(Source records)
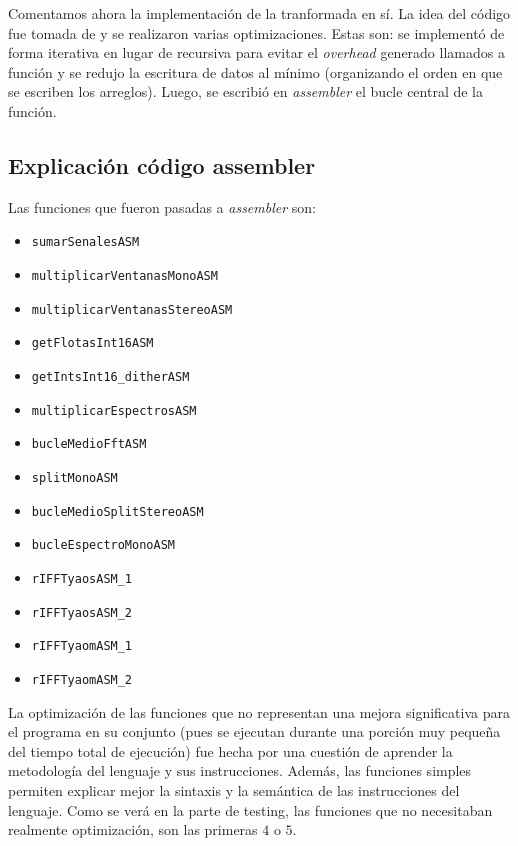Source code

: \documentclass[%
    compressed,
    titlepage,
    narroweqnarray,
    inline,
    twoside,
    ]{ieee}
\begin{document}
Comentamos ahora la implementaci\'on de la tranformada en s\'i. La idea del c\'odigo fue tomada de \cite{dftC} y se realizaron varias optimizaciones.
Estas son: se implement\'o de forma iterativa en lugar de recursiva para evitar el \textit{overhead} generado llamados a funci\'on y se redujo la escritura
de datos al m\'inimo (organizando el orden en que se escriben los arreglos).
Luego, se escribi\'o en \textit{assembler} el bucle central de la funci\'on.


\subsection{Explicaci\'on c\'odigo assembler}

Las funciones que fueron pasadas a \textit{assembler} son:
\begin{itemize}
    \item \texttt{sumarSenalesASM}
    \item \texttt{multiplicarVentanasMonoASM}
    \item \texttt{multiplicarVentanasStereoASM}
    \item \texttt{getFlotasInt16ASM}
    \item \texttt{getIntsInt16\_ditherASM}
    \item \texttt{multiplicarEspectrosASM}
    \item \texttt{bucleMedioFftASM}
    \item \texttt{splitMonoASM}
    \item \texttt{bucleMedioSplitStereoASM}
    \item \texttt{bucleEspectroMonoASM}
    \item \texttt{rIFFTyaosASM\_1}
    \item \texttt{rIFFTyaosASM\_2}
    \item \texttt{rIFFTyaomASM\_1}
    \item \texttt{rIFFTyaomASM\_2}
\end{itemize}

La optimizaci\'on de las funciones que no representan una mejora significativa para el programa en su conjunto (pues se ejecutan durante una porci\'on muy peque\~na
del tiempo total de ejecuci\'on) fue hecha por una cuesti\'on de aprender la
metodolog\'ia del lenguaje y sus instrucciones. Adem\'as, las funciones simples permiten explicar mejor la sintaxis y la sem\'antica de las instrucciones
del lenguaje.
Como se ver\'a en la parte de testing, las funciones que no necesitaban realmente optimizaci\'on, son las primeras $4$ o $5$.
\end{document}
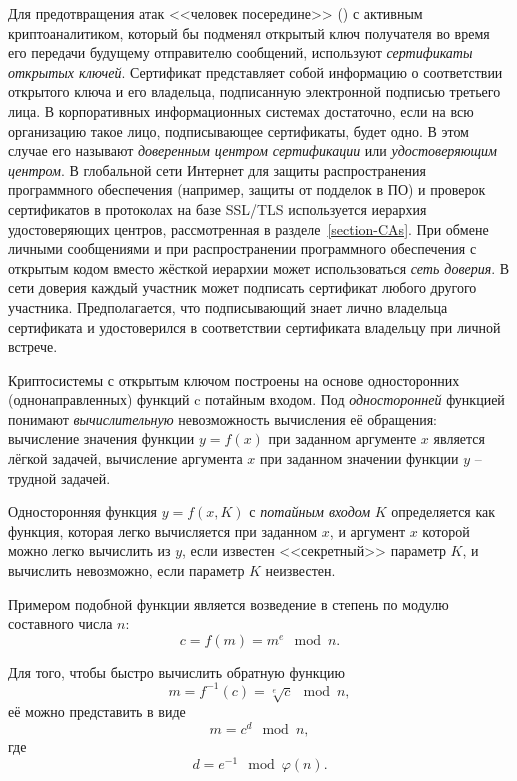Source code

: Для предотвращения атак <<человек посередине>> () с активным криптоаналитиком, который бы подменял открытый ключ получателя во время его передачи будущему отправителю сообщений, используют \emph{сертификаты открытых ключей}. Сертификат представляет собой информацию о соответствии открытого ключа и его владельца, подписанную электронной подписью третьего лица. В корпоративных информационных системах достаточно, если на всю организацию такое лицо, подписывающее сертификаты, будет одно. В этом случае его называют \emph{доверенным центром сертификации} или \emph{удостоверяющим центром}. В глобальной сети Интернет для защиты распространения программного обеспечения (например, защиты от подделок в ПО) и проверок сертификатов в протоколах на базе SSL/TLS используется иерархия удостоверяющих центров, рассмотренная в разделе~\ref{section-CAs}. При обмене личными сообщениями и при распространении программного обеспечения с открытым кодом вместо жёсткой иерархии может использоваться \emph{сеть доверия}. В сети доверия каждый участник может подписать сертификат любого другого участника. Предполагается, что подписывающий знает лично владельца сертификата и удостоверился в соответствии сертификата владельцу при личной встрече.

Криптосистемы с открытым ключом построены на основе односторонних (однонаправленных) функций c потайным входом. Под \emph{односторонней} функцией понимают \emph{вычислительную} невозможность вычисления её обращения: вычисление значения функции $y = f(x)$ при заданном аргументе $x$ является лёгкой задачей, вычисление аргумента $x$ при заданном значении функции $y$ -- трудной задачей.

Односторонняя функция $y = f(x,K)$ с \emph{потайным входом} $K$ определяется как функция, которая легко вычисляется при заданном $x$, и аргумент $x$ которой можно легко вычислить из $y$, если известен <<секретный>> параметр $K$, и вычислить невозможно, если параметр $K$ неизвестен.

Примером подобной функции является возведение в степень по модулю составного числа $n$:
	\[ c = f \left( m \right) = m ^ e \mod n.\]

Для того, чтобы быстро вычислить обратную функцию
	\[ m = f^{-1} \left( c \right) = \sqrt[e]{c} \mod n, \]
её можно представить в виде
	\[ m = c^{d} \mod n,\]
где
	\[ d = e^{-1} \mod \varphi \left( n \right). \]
==
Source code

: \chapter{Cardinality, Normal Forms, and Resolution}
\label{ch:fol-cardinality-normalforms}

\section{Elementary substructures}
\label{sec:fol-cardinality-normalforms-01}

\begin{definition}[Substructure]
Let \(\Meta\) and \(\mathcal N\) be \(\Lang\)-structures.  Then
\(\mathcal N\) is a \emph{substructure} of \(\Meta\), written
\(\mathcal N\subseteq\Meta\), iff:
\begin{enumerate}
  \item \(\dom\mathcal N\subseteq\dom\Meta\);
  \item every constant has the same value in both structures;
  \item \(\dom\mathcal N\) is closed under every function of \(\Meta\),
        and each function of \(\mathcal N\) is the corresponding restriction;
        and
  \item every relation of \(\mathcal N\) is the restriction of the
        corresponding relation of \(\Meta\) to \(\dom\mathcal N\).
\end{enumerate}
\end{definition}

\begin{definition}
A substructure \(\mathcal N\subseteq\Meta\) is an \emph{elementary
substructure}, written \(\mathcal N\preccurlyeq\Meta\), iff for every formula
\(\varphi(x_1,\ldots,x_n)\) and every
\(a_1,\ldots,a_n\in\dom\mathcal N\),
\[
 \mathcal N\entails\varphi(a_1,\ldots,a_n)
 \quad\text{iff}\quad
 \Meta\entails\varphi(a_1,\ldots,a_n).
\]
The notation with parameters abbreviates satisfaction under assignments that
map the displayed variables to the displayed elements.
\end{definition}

### Work instruction
Would you please return all lines of the data that include the word "under"?

### Task answer
  \item \(\dom\mathcal N\) is closed under every function of \(\Meta\),
The notation with parameters abbreviates satisfaction under assignments that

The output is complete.